Content starts
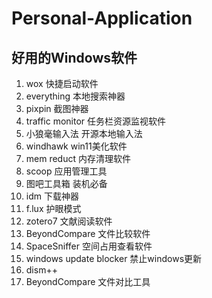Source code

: # Personal-Application
## 好用的Windows软件
1. wox 快捷启动软件
2. everything 本地搜索神器
3. pixpin 截图神器
4. traffic monitor 任务栏资源监视软件
5. 小狼毫输入法 开源本地输入法
6. windhawk win11美化软件
7. mem reduct 内存清理软件
8. scoop 应用管理工具
9. 图吧工具箱 装机必备
10. idm 下载神器
11. f.lux 护眼模式
12. zotero7 文献阅读软件
13. BeyondCompare 文件比较软件
14. SpaceSniffer 空间占用查看软件
15. windows update blocker 禁止windows更新
16. dism++
17. BeyondCompare 文件对比工具

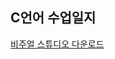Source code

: <h2>C언어 수업일지</h2>
<a href="https://visualstudio.microsoft.com/ko/thank-you-downloading-visual-studio/?sku=Community&rel=16">비주얼 스튜디오 다운로드 </a>
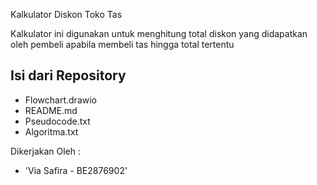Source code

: Kalkulator Diskon Toko Tas

Kalkulator ini digunakan untuk menghitung total diskon yang didapatkan oleh pembeli apabila membeli tas hingga total tertentu

## Isi dari Repository
- Flowchart.drawio
- README.md
- Pseudocode.txt
- Algoritma.txt

Dikerjakan Oleh :
- 'Via Safira - BE2876902'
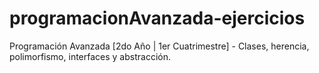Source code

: # programacionAvanzada-ejercicios
Programación Avanzada [2do Año | 1er Cuatrimestre] - Clases, herencia, polimorfismo, interfaces y abstracción. 
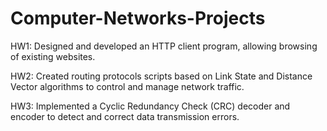 # Computer-Networks-Projects



HW1: Designed and developed an HTTP client program, allowing browsing of existing websites.

HW2: Created routing protocols scripts based on Link State and Distance Vector algorithms to control and manage network traffic.

HW3: Implemented a Cyclic Redundancy Check (CRC) decoder and encoder to detect and correct data transmission errors.

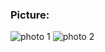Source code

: ### Picture:
![photo 1](https://external-content.duckduckgo.com/iu/?u=https%3A%2F%2Fi.vgy.me%2FcOo65A.png)
![photo 2](https://external-content.duckduckgo.com/iu/?u=https%3A%2F%2Fi.vgy.me%2FpnDNX8.png)
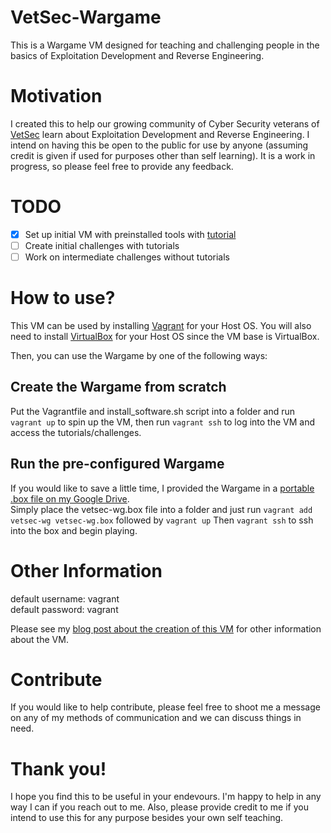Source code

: # VetSec-Wargame
This is a Wargame VM designed for teaching and challenging people in the basics of Exploitation Development and Reverse Engineering.

# Motivation
I created this to help our growing community of Cyber Security veterans of [VetSec](https://veteransec.com/) learn about Exploitation
Development and Reverse Engineering. I intend on having this be open to the public for use by anyone (assuming credit is given if used
for purposes other than self learning). It is a work in progress, so please feel free to provide any feedback.

# TODO
- [x] Set up initial VM with preinstalled tools with [tutorial](https://veteransec.com/2018/09/22/creating-vetsecs-wargame-pt-1/)
- [ ] Create initial challenges with tutorials
- [ ] Work on intermediate challenges without tutorials

# How to use?
This VM can be used by installing [Vagrant](https://www.vagrantup.com/downloads.html) for your Host OS. You will also need to install
[VirtualBox](https://www.virtualbox.org/) for your Host OS since the VM base is VirtualBox.

Then, you can use the Wargame by one of the following ways:

## Create the Wargame from scratch
Put the Vagrantfile and install_software.sh script into a folder and run `vagrant up` to spin up the VM, then run `vagrant ssh` to log 
into the VM and access the tutorials/challenges.

## Run the pre-configured Wargame
If you would like to save a little time, I provided the Wargame in a [portable .box file on my Google Drive](https://drive.google.com/open?id=1Ed1H1PyxtKQaVGfGpYMqiZqRCq-NqK4i).  
Simply place the vetsec-wg.box file into a folder and just run `vagrant add vetsec-wg vetsec-wg.box` followed by `vagrant up`
Then `vagrant ssh` to ssh into the box and begin playing.

# Other Information
default username: vagrant  
default password: vagrant

Please see my [blog post about the creation of this VM](https://veteransec.com/2018/09/22/creating-vetsecs-wargame-pt-1/) for other information about the VM.

# Contribute
If you would like to help contribute, please feel free to shoot me a message on any of my methods of communication and we can discuss things in need.

# Thank you!
I hope you find this to be useful in your endevours. I'm happy to help in any way I can if you reach out to me.
Also, please provide credit to me if you intend to use this for any purpose besides your own self teaching.
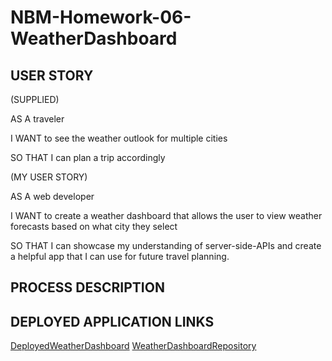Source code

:# NBM-Homework-06-WeatherDashboard

USER STORY
-

(SUPPLIED)

AS A traveler

I WANT to see the weather outlook for multiple cities

SO THAT I can plan a trip accordingly

(MY USER STORY)

AS A web developer

I WANT to create a weather dashboard that allows the user to view weather forecasts based on what city they select

SO THAT I can showcase my understanding of server-side-APIs and create a helpful app that I can use for future travel planning.

PROCESS DESCRIPTION
-


DEPLOYED APPLICATION LINKS
-
[DeployedWeatherDashboard](https://nathanmilburn.github.io/NBM-Homework-06-WeatherDashboard/)
[WeatherDashboardRepository](https://github.com/NathanMilburn/NBM-Homework-06-WeatherDashboard)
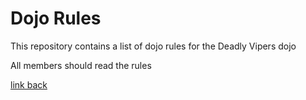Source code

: Dojo Rules
==========

This repository contains a list of dojo rules for the Deadly Vipers dojo

All members should read the rules

[link back](https://github.com/deadlyvipers)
Content ends
Using the entries above, state how many lines contain the string "feel"; the number is all that is needed.

§ OUTPUT OF THE TASK: 2